▸ Material supplied:
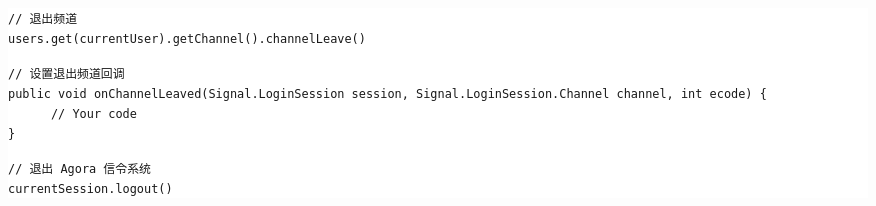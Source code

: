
 ```
// 退出频道
users.get(currentUser).getChannel().channelLeave()
```

```
// 设置退出频道回调
public void onChannelLeaved(Signal.LoginSession session, Signal.LoginSession.Channel channel, int ecode) {
      // Your code
}
```

```
// 退出 Agora 信令系统
currentSession.logout()
```


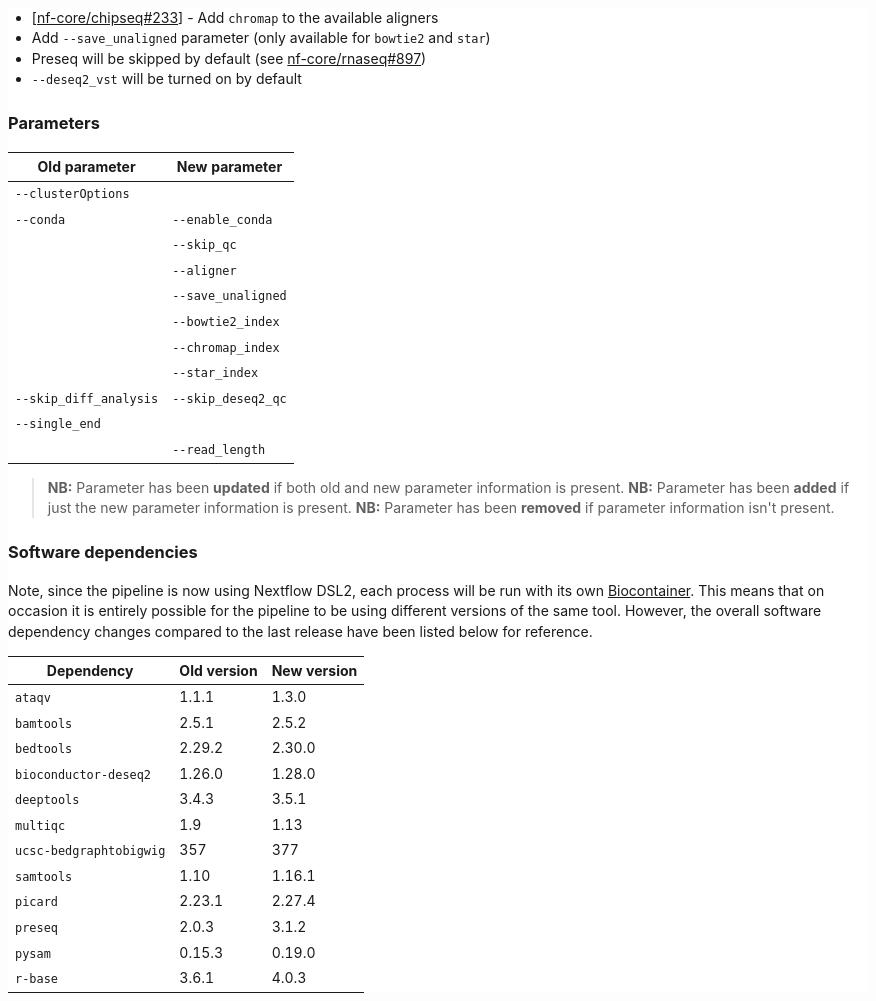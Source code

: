 - [[nf-core/chipseq#233](https://github.com/nf-core/chipseq/issues/233)] - Add `chromap` to the available aligners
- Add `--save_unaligned` parameter (only available for `bowtie2` and `star`)
- Preseq will be skipped by default (see [nf-core/rnaseq#897](https://github.com/nf-core/rnaseq/issues/897))
- `--deseq2_vst` will be turned on by default

### Parameters

| Old parameter          | New parameter      |
| ---------------------- | ------------------ |
| `--clusterOptions`     |                    |
| `--conda`              | `--enable_conda`   |
|                        | `--skip_qc`        |
|                        | `--aligner`        |
|                        | `--save_unaligned` |
|                        | `--bowtie2_index`  |
|                        | `--chromap_index`  |
|                        | `--star_index`     |
| `--skip_diff_analysis` | `--skip_deseq2_qc` |
| `--single_end`         |                    |
|                        | `--read_length`    |

> **NB:** Parameter has been **updated** if both old and new parameter information is present.
> **NB:** Parameter has been **added** if just the new parameter information is present.
> **NB:** Parameter has been **removed** if parameter information isn't present.

### Software dependencies

Note, since the pipeline is now using Nextflow DSL2, each process will be run with its own [Biocontainer](https://biocontainers.pro/#/registry). This means that on occasion it is entirely possible for the pipeline to be using different versions of the same tool. However, the overall software dependency changes compared to the last release have been listed below for reference.

| Dependency              | Old version | New version |
| ----------------------- | ----------- | ----------- |
| `ataqv`                 | 1.1.1       | 1.3.0       |
| `bamtools`              | 2.5.1       | 2.5.2       |
| `bedtools`              | 2.29.2      | 2.30.0      |
| `bioconductor-deseq2`   | 1.26.0      | 1.28.0      |
| `deeptools`             | 3.4.3       | 3.5.1       |
| `multiqc`               | 1.9         | 1.13        |
| `ucsc-bedgraphtobigwig` | 357         | 377         |
| `samtools`              | 1.10        | 1.16.1      |
| `picard`                | 2.23.1      | 2.27.4      |
| `preseq`                | 2.0.3       | 3.1.2       |
| `pysam`                 | 0.15.3      | 0.19.0      |
| `r-base`                | 3.6.1       | 4.0.3       |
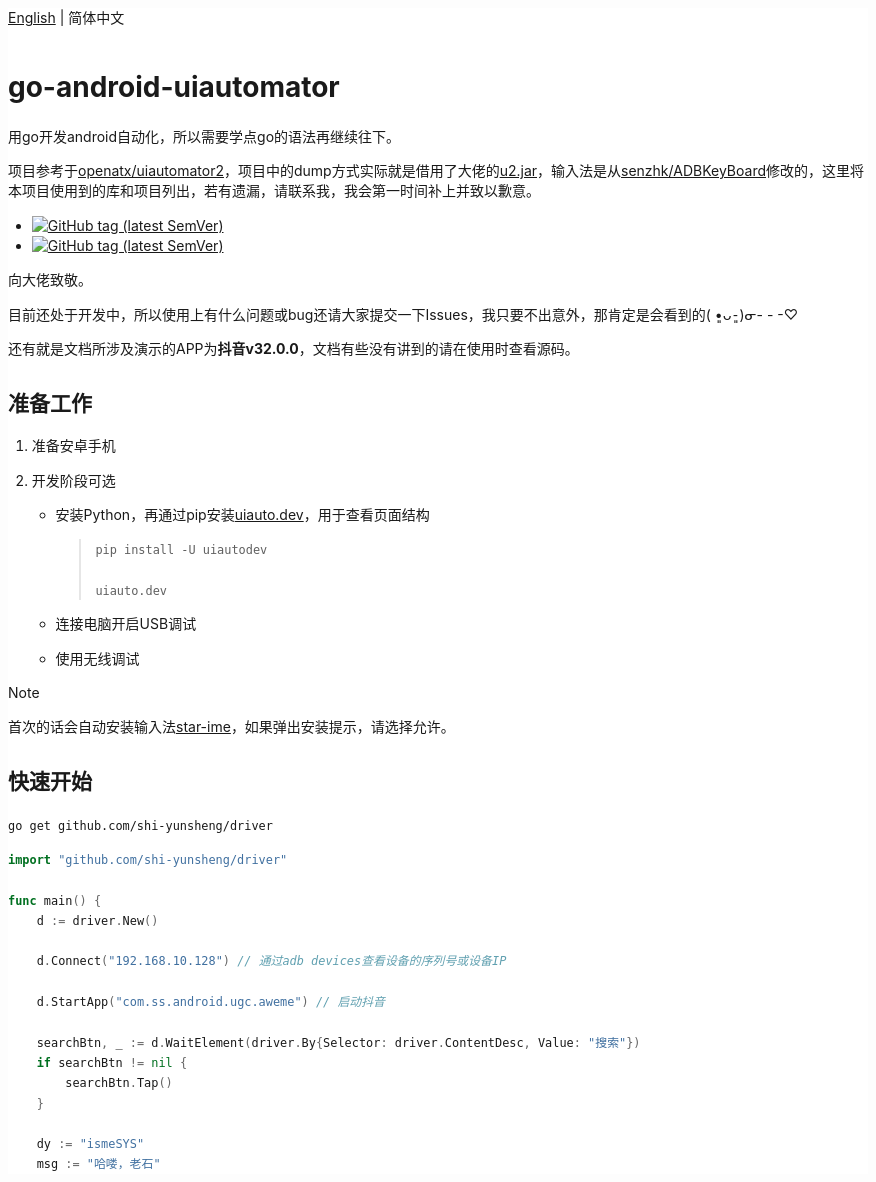 [English](README.md) | 简体中文

# go-android-uiautomator

用go开发android自动化，所以需要学点go的语法再继续往下。

项目参考于[openatx/uiautomator2](https://github.com/openatx/uiautomator2)，项目中的dump方式实际就是借用了大佬的[u2.jar](https://public.uiauto.devsleep.com/u2jar)，输入法是从[senzhk/ADBKeyBoard](https://github.com/senzhk/ADBKeyBoard)修改的，这里将本项目使用到的库和项目列出，若有遗漏，请联系我，我会第一时间补上并致以歉意。

- [![GitHub tag (latest SemVer)](https://img.shields.io/github/tag/beevik/etree.svg?label=etree)](https://github.com/beevik/etree/releases)
- [![GitHub tag (latest SemVer)](https://img.shields.io/github/tag/sevlyar/go-daemon.svg?label=go-daemon)](https://github.com/sevlyar/go-daemon/releases)

向大佬致敬。

目前还处于开发中，所以使用上有什么问题或bug还请大家提交一下Issues，我只要不出意外，那肯定是会看到的( •͈ᴗ⁃͈)ᓂ- - -♡

还有就是文档所涉及演示的APP为**抖音v32.0.0**，文档有些没有讲到的请在使用时查看源码。

## 准备工作

1. 准备安卓手机

2. 开发阶段可选

   - 安装Python，再通过pip安装[uiauto.dev](https://uiauto.devsleep.com/)，用于查看页面结构

     > ```shell
     > pip install -U uiautodev
     > 
     > uiauto.dev
     > ```

   - 连接电脑开启USB调试

   - 使用无线调试

> [!NOTE]
>
> 首次的话会自动安装输入法[star-ime](https://github.com/shi-yunsheng/star-ime)，如果弹出安装提示，请选择允许。

## 快速开始
```shell
go get github.com/shi-yunsheng/driver
```


```go
import "github.com/shi-yunsheng/driver"

func main() {
    d := driver.New()
    
    d.Connect("192.168.10.128") // 通过adb devices查看设备的序列号或设备IP

	d.StartApp("com.ss.android.ugc.aweme") // 启动抖音

	searchBtn, _ := d.WaitElement(driver.By{Selector: driver.ContentDesc, Value: "搜索"})
	if searchBtn != nil {
		searchBtn.Tap()
	}

	dy := "ismeSYS"
	msg := "哈喽，老石"

```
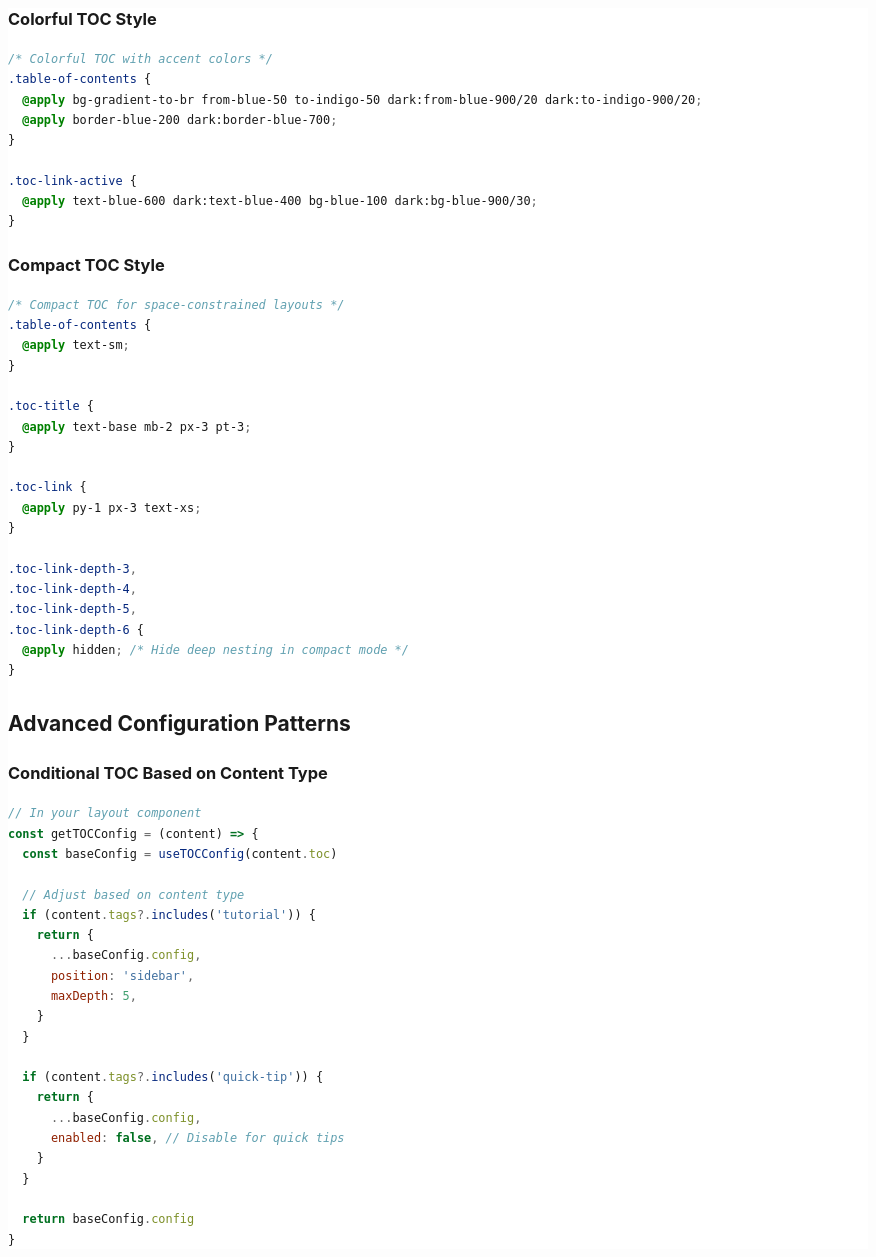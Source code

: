 ### Colorful TOC Style
```css
/* Colorful TOC with accent colors */
.table-of-contents {
  @apply bg-gradient-to-br from-blue-50 to-indigo-50 dark:from-blue-900/20 dark:to-indigo-900/20;
  @apply border-blue-200 dark:border-blue-700;
}

.toc-link-active {
  @apply text-blue-600 dark:text-blue-400 bg-blue-100 dark:bg-blue-900/30;
}
```

### Compact TOC Style
```css
/* Compact TOC for space-constrained layouts */
.table-of-contents {
  @apply text-sm;
}

.toc-title {
  @apply text-base mb-2 px-3 pt-3;
}

.toc-link {
  @apply py-1 px-3 text-xs;
}

.toc-link-depth-3,
.toc-link-depth-4,
.toc-link-depth-5,
.toc-link-depth-6 {
  @apply hidden; /* Hide deep nesting in compact mode */
}
```

## Advanced Configuration Patterns

### Conditional TOC Based on Content Type
```javascript
// In your layout component
const getTOCConfig = (content) => {
  const baseConfig = useTOCConfig(content.toc)
  
  // Adjust based on content type
  if (content.tags?.includes('tutorial')) {
    return {
      ...baseConfig.config,
      position: 'sidebar',
      maxDepth: 5,
    }
  }
  
  if (content.tags?.includes('quick-tip')) {
    return {
      ...baseConfig.config,
      enabled: false, // Disable for quick tips
    }
  }
  
  return baseConfig.config
}
```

▸ Goal of the exercise:
Report how many lines in the data include the string "Colorful", giving nothing but that number.

▸ Task response:
2